Why I can't wait to be moved...
and return more regularly to the blogosphere. Somehow, I missed this piece of info. This gem is from Baghdad Burning:

Today, September 1, 2003, is an important day. Ahmad Al-Chalabi has finally achieved the epitome of his political aspirations. All the years of embezzlement, conniving, and scheming have paid off: he is the current rotating president. He has officially begun his ‘presidential term’.

To be quite honest, I’ve been waiting for this. I watch all his interviews and read any article I can get, in an attempt to comprehend what hidden charms, or buried astuteness, made the Pentagon decide to so diligently push him forth as a potential leader. If I didn’t know any better, I’d say he was some sort of elaborate, inside joke in Washington: “We’re blighted with Bush- you deserve no better.”


For the record, Baghdad Burning (or the Riverbend blog, as it's sometimes known after its URL: http://riverbendblog.blogspot.com/) purports to be the blog of an Iraqi (I think a resident of Baghdad, though I've not paid enough attention to it, being entirely preoccupied by my own problems and opportunities right now). Some folks have expressed a bit of skepticism about that, though (claiming that Riverbend's command of English and his/her prose style is too good (better than a lot of native English speakers, for sure)). Just so you've been warned. Read it and decide for yourself.
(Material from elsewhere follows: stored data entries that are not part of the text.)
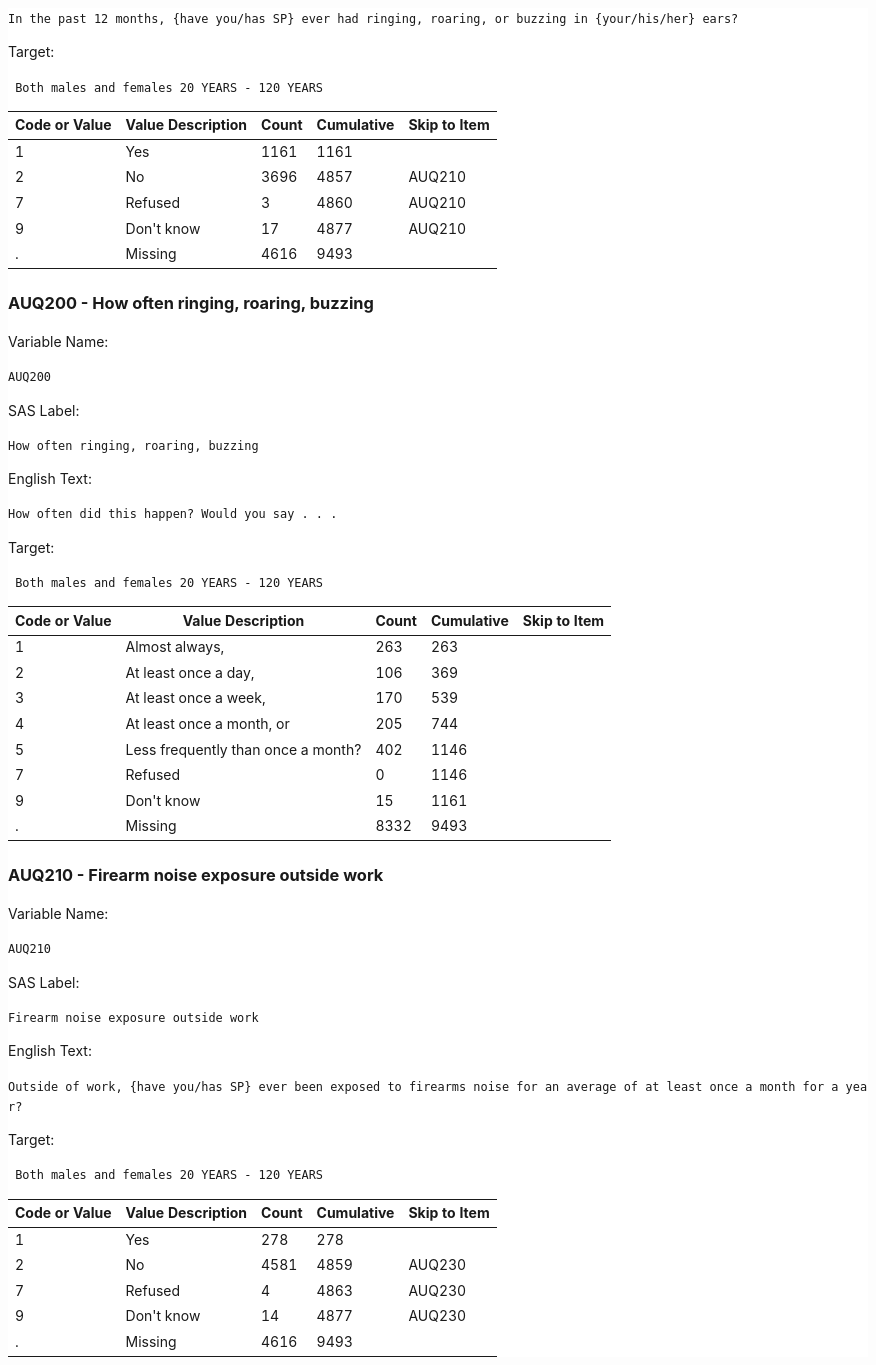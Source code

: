     In the past 12 months, {have you/has SP} ever had ringing, roaring, or buzzing in {your/his/her} ears?
Target:

     Both males and females 20 YEARS - 120 YEARS
Code or Value | Value Description | Count | Cumulative | Skip to Item  
---|---|---|---|---  
1 | Yes | 1161 | 1161 |   
2 | No | 3696 | 4857 | AUQ210  
7 | Refused | 3 | 4860 | AUQ210  
9 | Don't know | 17 | 4877 | AUQ210  
. | Missing | 4616 | 9493 |   
  
### AUQ200 - How often ringing, roaring, buzzing

Variable Name:

    AUQ200
SAS Label:

    How often ringing, roaring, buzzing
English Text:

    How often did this happen? Would you say . . .
Target:

     Both males and females 20 YEARS - 120 YEARS
Code or Value | Value Description | Count | Cumulative | Skip to Item  
---|---|---|---|---  
1 | Almost always, | 263 | 263 |   
2 | At least once a day, | 106 | 369 |   
3 | At least once a week, | 170 | 539 |   
4 | At least once a month, or | 205 | 744 |   
5 | Less frequently than once a month? | 402 | 1146 |   
7 | Refused | 0 | 1146 |   
9 | Don't know | 15 | 1161 |   
. | Missing | 8332 | 9493 |   
  
### AUQ210 - Firearm noise exposure outside work

Variable Name:

    AUQ210
SAS Label:

    Firearm noise exposure outside work
English Text:

    Outside of work, {have you/has SP} ever been exposed to firearms noise for an average of at least once a month for a year?
Target:

     Both males and females 20 YEARS - 120 YEARS
Code or Value | Value Description | Count | Cumulative | Skip to Item  
---|---|---|---|---  
1 | Yes | 278 | 278 |   
2 | No | 4581 | 4859 | AUQ230  
7 | Refused | 4 | 4863 | AUQ230  
9 | Don't know | 14 | 4877 | AUQ230  
. | Missing | 4616 | 9493 |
Been a long, long time....
since I cited The Register here. According to a story in La Reg this morning, August, 2003 has been the worst year ever for viruses/worms. Having lived through the nightmare, I believe it completely.




Thought for the Day:
Some people just have the knack of being annoying and will use whatever implement is at hand to achieve that goal.
--Carlton Vogt



Monday, September 01, 2003

Life is in a bit of turmoil right now...
Between the start of the school year, the ravages of various worms and viruses, and the need to find a new apartment, I've had little time to contribute to this continuing saga. However, it's looking like the light is at the end of the tunnel. I've got my new apartment, and the start ot the year projects are getting done. Probably the posts will be sporadic until I get settled in my new place. Bear with me until then.




Thought for the Day:
Third, a qualm about the method of argument used by apologists. I often have the feeling that apologists, whether scholarly or popular, are willing to use any argument no matter how dubious as long as it stands a chance of convincing an unbeliever. Whatever the evidence might suggest in and of itself, the apologist's faith make him subconsciously assume that the truest interpretation of the facts must be the one which best fits his convictions. However, he proceeds to offer this interpretation as the one which makes the best inductive sense of the facts themselves. This ground-shifting no doubt goes unnoticed by the apologists themselves, who have sincerely good intentions.